WHAT’S ‘INTELLIGENT’ ABOUT THIS?
Though he has come to represent all that went wrong
with the CIA’s reckless strategy there, by the end of the
Afghan war in 1989, bin Laden was still viewed by the
agency as something of a dilettante - a rich Saudi boy gone to
war and welcomed home by the Saudi monarchy he so hated
as something of a hero.
In fact, while he returned to his family’s construction
business, bin Laden had split from the relatively conventional
MAK in 1988 and established a new group, al-Qaida, that
included many of the more extreme MAK members he had
met in Afghanistan.

Most of these Afghan vets, or
Afghanis, as the Arabs who fought there
became known, turned up later behind
violent Islamic movements around the
world. Among them: the GIA in Algeria,
thought responsible for the massacres of
tens of thousands of civilians; Egypt’s
Gamat Ismalia, which has massacred
western tourists repeatedly in recent
years; Saudi Arabia Shiite militants, responsible for the
Khobar Towers and Riyadh bombings of 1996.
Indeed, to this day, those involved in the decision to give
the Afghan rebels access to a fortune in covert funding and
top-level combat weaponry continue to defend that move in
the context of the Cold War. Sen. Orrin Hatch, a senior
Republican on the Senate Intelligence Committee making
those decisions, told my colleague Robert Windrem that he
would make the same call again today even knowing what bin
Laden would do subsequently. “It was worth it,” he said.

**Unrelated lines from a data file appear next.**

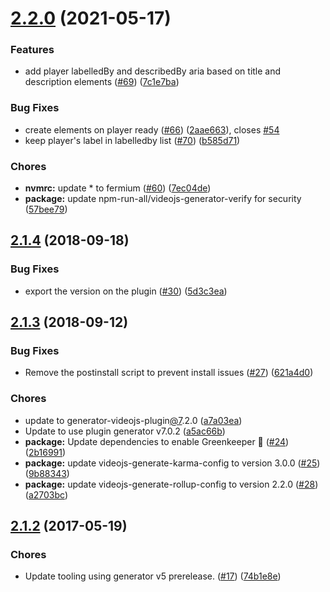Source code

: <a name="2.2.0"></a>
# [2.2.0](https://github.com/brightcove/videojs-dock/compare/v2.1.4...v2.2.0) (2021-05-17)

### Features

* add player labelledBy and describedBy aria based on title and description elements ([#69](https://github.com/brightcove/videojs-dock/issues/69)) ([7c1e7ba](https://github.com/brightcove/videojs-dock/commit/7c1e7ba))

### Bug Fixes

* create elements on player ready ([#66](https://github.com/brightcove/videojs-dock/issues/66)) ([2aae663](https://github.com/brightcove/videojs-dock/commit/2aae663)), closes [#54](https://github.com/brightcove/videojs-dock/issues/54)
* keep player's label in labelledby list ([#70](https://github.com/brightcove/videojs-dock/issues/70)) ([b585d71](https://github.com/brightcove/videojs-dock/commit/b585d71))

### Chores

* **nvmrc:** update * to fermium ([#60](https://github.com/brightcove/videojs-dock/issues/60)) ([7ec04de](https://github.com/brightcove/videojs-dock/commit/7ec04de))
* **package:** update npm-run-all/videojs-generator-verify for security ([57bee79](https://github.com/brightcove/videojs-dock/commit/57bee79))

<a name="2.1.4"></a>
## [2.1.4](https://github.com/brightcove/videojs-dock/compare/v2.1.3...v2.1.4) (2018-09-18)

### Bug Fixes

* export the version on the plugin ([#30](https://github.com/brightcove/videojs-dock/issues/30)) ([5d3c3ea](https://github.com/brightcove/videojs-dock/commit/5d3c3ea))

<a name="2.1.3"></a>
## [2.1.3](https://github.com/brightcove/videojs-dock/compare/v2.1.2...v2.1.3) (2018-09-12)

### Bug Fixes

* Remove the postinstall script to prevent install issues ([#27](https://github.com/brightcove/videojs-dock/issues/27)) ([621a4d0](https://github.com/brightcove/videojs-dock/commit/621a4d0))

### Chores

* update to generator-videojs-plugin[@7](https://github.com/7).2.0 ([a7a03ea](https://github.com/brightcove/videojs-dock/commit/a7a03ea))
* Update to use plugin generator v7.0.2 ([a5ac66b](https://github.com/brightcove/videojs-dock/commit/a5ac66b))
* **package:** Update dependencies to enable Greenkeeper 🌴 ([#24](https://github.com/brightcove/videojs-dock/issues/24)) ([2b16991](https://github.com/brightcove/videojs-dock/commit/2b16991))
* **package:** update videojs-generate-karma-config to version 3.0.0 ([#25](https://github.com/brightcove/videojs-dock/issues/25)) ([9b88343](https://github.com/brightcove/videojs-dock/commit/9b88343))
* **package:** update videojs-generate-rollup-config to version 2.2.0 ([#28](https://github.com/brightcove/videojs-dock/issues/28)) ([a2703bc](https://github.com/brightcove/videojs-dock/commit/a2703bc))

<a name="2.1.2"></a>
## [2.1.2](https://github.com/brightcove/videojs-dock/compare/v2.1.1...v2.1.2) (2017-05-19)

### Chores

* Update tooling using generator v5 prerelease. ([#17](https://github.com/brightcove/videojs-dock/issues/17)) ([74b1e8e](https://github.com/brightcove/videojs-dock/commit/74b1e8e))

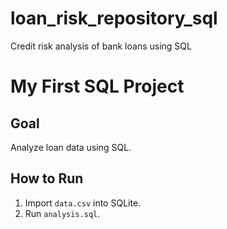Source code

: # loan_risk_repository_sql
Credit risk analysis of bank loans using SQL
# My First SQL Project

## Goal
Analyze loan data using SQL.

## How to Run
1. Import `data.csv` into SQLite.
2. Run `analysis.sql`.
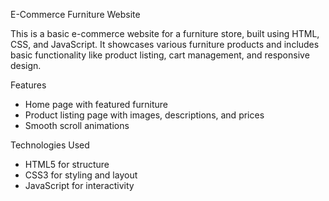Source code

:E-Commerce Furniture Website

This is a basic e-commerce website for a furniture store, built using HTML, CSS, and JavaScript. It showcases various furniture products and includes basic functionality like product listing, cart management, and responsive design.

Features

- Home page with featured furniture
- Product listing page with images, descriptions, and prices
- Smooth scroll animations

Technologies Used

- HTML5 for structure
- CSS3 for styling and layout
- JavaScript for interactivity


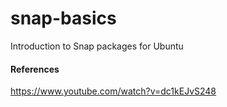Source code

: # snap-basics
Introduction to Snap packages for Ubuntu

#### References
https://www.youtube.com/watch?v=dc1kEJvS248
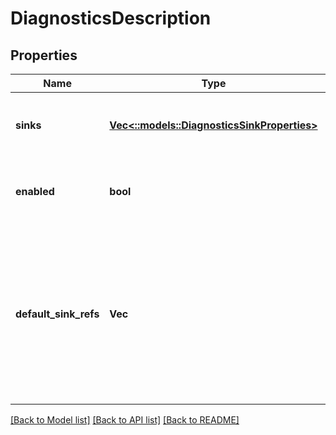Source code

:# DiagnosticsDescription

## Properties
Name | Type | Description | Notes
------------ | ------------- | ------------- | -------------
**sinks** | [**Vec<::models::DiagnosticsSinkProperties>**](DiagnosticsSinkProperties.md) | List of supported sinks that can be referenced. | [optional] [default to null]
**enabled** | **bool** | Status of whether or not sinks are enabled. | [optional] [default to null]
**default_sink_refs** | **Vec<String>** | The sinks to be used if diagnostics is enabled. Sink choices can be overridden at the service and code package level. | [optional] [default to null]

[[Back to Model list]](../README.md#documentation-for-models) [[Back to API list]](../README.md#documentation-for-api-endpoints) [[Back to README]](../README.md)


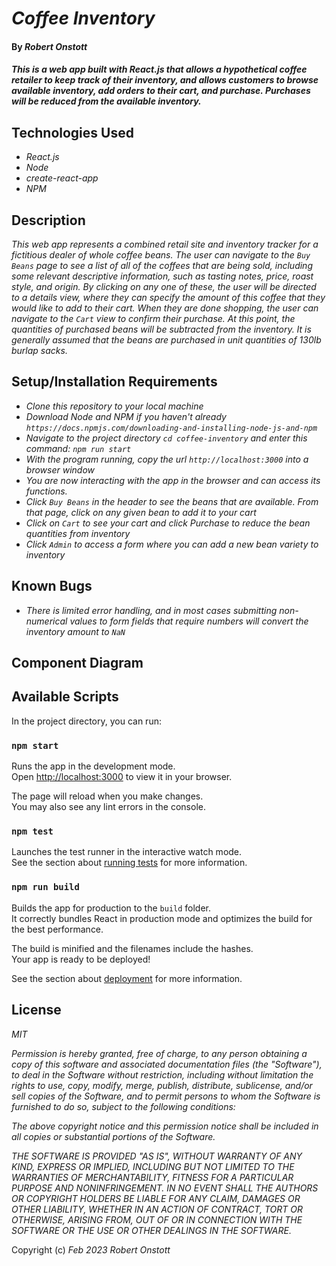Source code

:# _Coffee Inventory_

#### By _**Robert Onstott**_

#### _This is a web app built with React.js that allows a hypothetical coffee retailer to keep track of their inventory, and allows customers to browse available inventory, add orders to their cart, and purchase. Purchases will be reduced from the available inventory._

## Technologies Used

* _React.js_
* _Node_
* _create-react-app_
* _NPM_

## Description

_This web app represents a combined retail site and inventory tracker for a fictitious dealer of whole coffee beans. The user can navigate to the `Buy Beans` page to see a list of all of the coffees that are being sold, including some relevant descriptive information, such as tasting notes, price, roast style, and origin. By clicking on any one of these, the user will be directed to a details view, where they can specify the amount of this coffee that they would like to add to their cart. When they are done shopping, the user can navigate to the `Cart` view to confirm their purchase. At this point, the quantities of purchased beans will be subtracted from the inventory. It is generally assumed that the beans are purchased in unit quantities of 130lb burlap sacks._

## Setup/Installation Requirements

* _Clone this repository to your local machine_
* _Download Node and NPM if you haven't already `https://docs.npmjs.com/downloading-and-installing-node-js-and-npm`_
* _Navigate to the project directory `cd coffee-inventory` and enter this command: `npm run start`_
* _With the program running, copy the url `http://localhost:3000` into a browser window_
* _You are now interacting with the app in the browser and can access its functions._
* _Click `Buy Beans` in the header to see the beans that are available. From that page, click on any given bean to add it to your cart_
* _Click on `Cart` to see your cart and click Purchase to reduce the bean quantities from inventory_
* _Click `Admin` to access a form where you can add a new bean variety to inventory_

## Known Bugs

* _There is limited error handling, and in most cases submitting non-numerical values to form fields that require numbers will convert the inventory amount to `NaN`_

## Component Diagram



## Available Scripts

In the project directory, you can run:

### `npm start`

Runs the app in the development mode.\
Open [http://localhost:3000](http://localhost:3000) to view it in your browser.

The page will reload when you make changes.\
You may also see any lint errors in the console.

### `npm test`

Launches the test runner in the interactive watch mode.\
See the section about [running tests](https://facebook.github.io/create-react-app/docs/running-tests) for more information.

### `npm run build`

Builds the app for production to the `build` folder.\
It correctly bundles React in production mode and optimizes the build for the best performance.

The build is minified and the filenames include the hashes.\
Your app is ready to be deployed!

See the section about [deployment](https://facebook.github.io/create-react-app/docs/deployment) for more information.

## License

_MIT_

_Permission is hereby granted, free of charge, to any person obtaining a copy of this software and associated documentation files (the "Software"), to deal in the Software without restriction, including without limitation the rights to use, copy, modify, merge, publish, distribute, sublicense, and/or sell copies of the Software, and to permit persons to whom the Software is furnished to do so, subject to the following conditions:_

_The above copyright notice and this permission notice shall be included in all copies or substantial portions of the Software._

_THE SOFTWARE IS PROVIDED "AS IS", WITHOUT WARRANTY OF ANY KIND, EXPRESS OR IMPLIED, INCLUDING BUT NOT LIMITED TO THE WARRANTIES OF MERCHANTABILITY, FITNESS FOR A PARTICULAR PURPOSE AND NONINFRINGEMENT. IN NO EVENT SHALL THE AUTHORS OR COPYRIGHT HOLDERS BE LIABLE FOR ANY CLAIM, DAMAGES OR OTHER LIABILITY, WHETHER IN AN ACTION OF CONTRACT, TORT OR OTHERWISE, ARISING FROM, OUT OF OR IN CONNECTION WITH THE SOFTWARE OR THE USE OR OTHER DEALINGS IN THE SOFTWARE._

Copyright (c) _Feb 2023_ _Robert Onstott_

“Those were very important, pivotal matters that played
an important role in the downfall of the Soviet Union,” he
said.
HINDSIGHT OR TUNNEL VISION
It should be pointed out that the evidence of bin Laden’s
connection to these activities is mostly classified, though its
hard to imagine the CIA rushing to take credit for a
Frankenstein’s monster like this.
It is also worth acknowledging that it is easier now to
oppose the CIA’s Afghan adventures than it was when Hatch
and company made them in the mid-1980s. After all, in 1998
we now know that far larger elements than Afghanistan were
corroding the communist party’s grip on power in Moscow.
Even Hatch can’t be blamed completely. The CIA, ever
mindful of the need to justify its “mission,” had conclusive
evidence by the mid-1980s of the deepening crisis of
infrastructure within the Soviet Union. The CIA, as its deputy
director William Gates acknowledged under congressional
questioning in 1992, had decided to keep that evidence from
President Reagan and his top advisors and instead continued
to grossly exaggerate Soviet military and technological
capabilities in its annual “Soviet Military Power” report right
up to 1990.
Given that context, a decision was made to provide
America’s potential enemies with the arms, money - and most
importantly - the knowledge of how to run a war of attrition
violent and well-organized enough to humble a superpower.
That decision is coming home to roost.